I miss my wife so much and i am lost with out her. She,s my best friend and i know i have hurt her and she has lost all trust in our marriage but i never meant to hurt her or loose her. I can justify what i have done and know i have truly messed up but i miss her so much. I don,t know what to do to save my marriage. She wont see me or speak to me and doesn't believe i have had a mental health problem or an addiction. I am a lot more happier with my life now and no longer blame myself for my past and have changed so much since having my counselling but as she wont see or speak to me, she doesn't know how much i have sorted my life out for myself but also to save our marriage. She hasn't filed for a divorce as far as i am aware but has told my sister we are never getting back together. 

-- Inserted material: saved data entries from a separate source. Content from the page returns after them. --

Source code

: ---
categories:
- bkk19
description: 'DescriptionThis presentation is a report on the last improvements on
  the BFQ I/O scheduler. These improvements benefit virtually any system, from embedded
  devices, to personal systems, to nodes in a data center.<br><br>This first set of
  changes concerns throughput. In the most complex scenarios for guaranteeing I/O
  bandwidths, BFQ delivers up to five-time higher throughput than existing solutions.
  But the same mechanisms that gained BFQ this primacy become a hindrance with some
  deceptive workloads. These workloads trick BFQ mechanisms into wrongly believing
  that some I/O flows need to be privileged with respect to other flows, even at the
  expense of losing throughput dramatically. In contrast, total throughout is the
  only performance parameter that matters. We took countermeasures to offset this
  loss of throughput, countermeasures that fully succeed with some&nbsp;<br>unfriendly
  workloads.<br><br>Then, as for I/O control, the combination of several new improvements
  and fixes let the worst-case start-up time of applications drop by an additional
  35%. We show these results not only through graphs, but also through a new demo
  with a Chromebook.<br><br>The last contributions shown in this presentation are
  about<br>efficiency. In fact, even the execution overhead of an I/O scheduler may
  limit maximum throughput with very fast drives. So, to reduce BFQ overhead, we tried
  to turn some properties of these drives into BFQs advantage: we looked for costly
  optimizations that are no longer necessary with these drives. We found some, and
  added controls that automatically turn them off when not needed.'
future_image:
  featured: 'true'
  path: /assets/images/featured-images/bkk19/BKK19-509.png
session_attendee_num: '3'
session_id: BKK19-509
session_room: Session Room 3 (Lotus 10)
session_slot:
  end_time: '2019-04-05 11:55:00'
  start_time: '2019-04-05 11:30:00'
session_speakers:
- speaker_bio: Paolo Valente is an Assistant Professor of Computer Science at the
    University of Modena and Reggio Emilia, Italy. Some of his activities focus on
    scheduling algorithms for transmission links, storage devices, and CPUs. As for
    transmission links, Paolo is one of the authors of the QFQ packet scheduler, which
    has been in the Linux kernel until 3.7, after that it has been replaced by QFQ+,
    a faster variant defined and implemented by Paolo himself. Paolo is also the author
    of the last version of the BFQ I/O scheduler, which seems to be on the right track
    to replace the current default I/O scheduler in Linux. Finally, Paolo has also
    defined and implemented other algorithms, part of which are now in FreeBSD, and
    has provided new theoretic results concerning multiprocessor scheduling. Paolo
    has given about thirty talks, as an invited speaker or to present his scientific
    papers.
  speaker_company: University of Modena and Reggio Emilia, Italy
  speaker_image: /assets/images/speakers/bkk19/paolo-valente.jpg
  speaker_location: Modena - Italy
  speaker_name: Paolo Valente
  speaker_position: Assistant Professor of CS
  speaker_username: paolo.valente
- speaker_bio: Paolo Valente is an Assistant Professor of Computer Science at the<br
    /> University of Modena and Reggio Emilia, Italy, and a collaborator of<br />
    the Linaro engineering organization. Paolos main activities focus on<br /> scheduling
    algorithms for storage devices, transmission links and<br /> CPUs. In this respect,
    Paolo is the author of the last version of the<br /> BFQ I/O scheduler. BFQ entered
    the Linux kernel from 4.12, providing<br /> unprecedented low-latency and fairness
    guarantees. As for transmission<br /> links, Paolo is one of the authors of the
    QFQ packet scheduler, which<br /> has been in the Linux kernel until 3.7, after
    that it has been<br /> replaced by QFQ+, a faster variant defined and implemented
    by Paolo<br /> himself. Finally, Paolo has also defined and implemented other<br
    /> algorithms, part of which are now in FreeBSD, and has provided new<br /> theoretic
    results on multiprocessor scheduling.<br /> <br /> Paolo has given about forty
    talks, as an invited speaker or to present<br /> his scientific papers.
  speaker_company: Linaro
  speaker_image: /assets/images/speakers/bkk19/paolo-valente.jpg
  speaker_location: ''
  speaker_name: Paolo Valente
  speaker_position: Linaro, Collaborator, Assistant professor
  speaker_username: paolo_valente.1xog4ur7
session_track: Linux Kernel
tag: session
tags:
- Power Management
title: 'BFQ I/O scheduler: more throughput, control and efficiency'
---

Sorry for the long rant. Any advice will really help as i want to save my marriage and build a strong and happy future with my wife.


----------



## EleGirl (Dec 3, 2011)

To be honest, I don't think that you can save your marriage. It would take your wife such enormous emotional energy to ever even try to have a relationship with you. It would most likely her to much.

While you have made a lot of changes in yourself over the last few months, it has only been a few months. These sorts of changes take years to solidify.

You are going to have to love her enough to let her go.

At this point you need to be putting your attention on yourself and continuing to fix yourself. You need to love yourself enough to take care of yourself.

I do have a question. Do you work? I wonder because you said that you used porn 7, or so, times a day every day. How can you do that if you have a job?


----------



## missguineafur (Jul 12, 2017)

I was in a very similar situation - but I was the betrayed wife. I was married to a sex addict and a porn addict. I can honestly tell you that what you have done has inflicted very deep pain for her. The pain cannot be undone or erased. You betrayed her trust in you. Trust is very, very, very, very difficult to earn back. From what I have read about sex addiction/porn addiction, it can take years to recover and recovery needs to be for the rest of your life. Addicts in general are known to have a relapse eventually. This is so tough because you can never fix what you have done to damage the marriage. Things will never be the same. Sounds like she took the high road. I wouldn't bet on winning her back. Hopefully you will continue your path to recovery - regardless if you two get back together or not.


----------



## arbitrator (Feb 13, 2012)

*At this juncture, you most definitely need IC(individual counseling) in the worst way!

And while it may not effectively save your marriage, it will offer a far better possibility of saving you from your habits!*


----------



## Openminded (Feb 21, 2013)

She's not interested right now. Maybe some day she will be again or she may never be. That's obviously up to her. Focus on yourself and your recovery.


----------



## Hope1964 (Sep 26, 2011)

ADB77 said:


> i want to save my marriage and build a strong and happy future with my wife.


You no longer have a wife. You need to understand this and move on. If you're lucky you'll find another person who you can be with and never betray. But first, figure out how to be happy just by yourself. You do not need someone else to make you happy - that's a recipe for disaster. People who aren't happy being alone can never really be happy with someone else, so figure that out first.


----------



## Violet28 (Oct 4, 2018)

You need to focus on yourself and not your wife right now. Work on becoming the man you could be and if it's meant to be, you will get back together.


----------



## MattMatt (May 19, 2012)

Zombie thread. Closing.


----------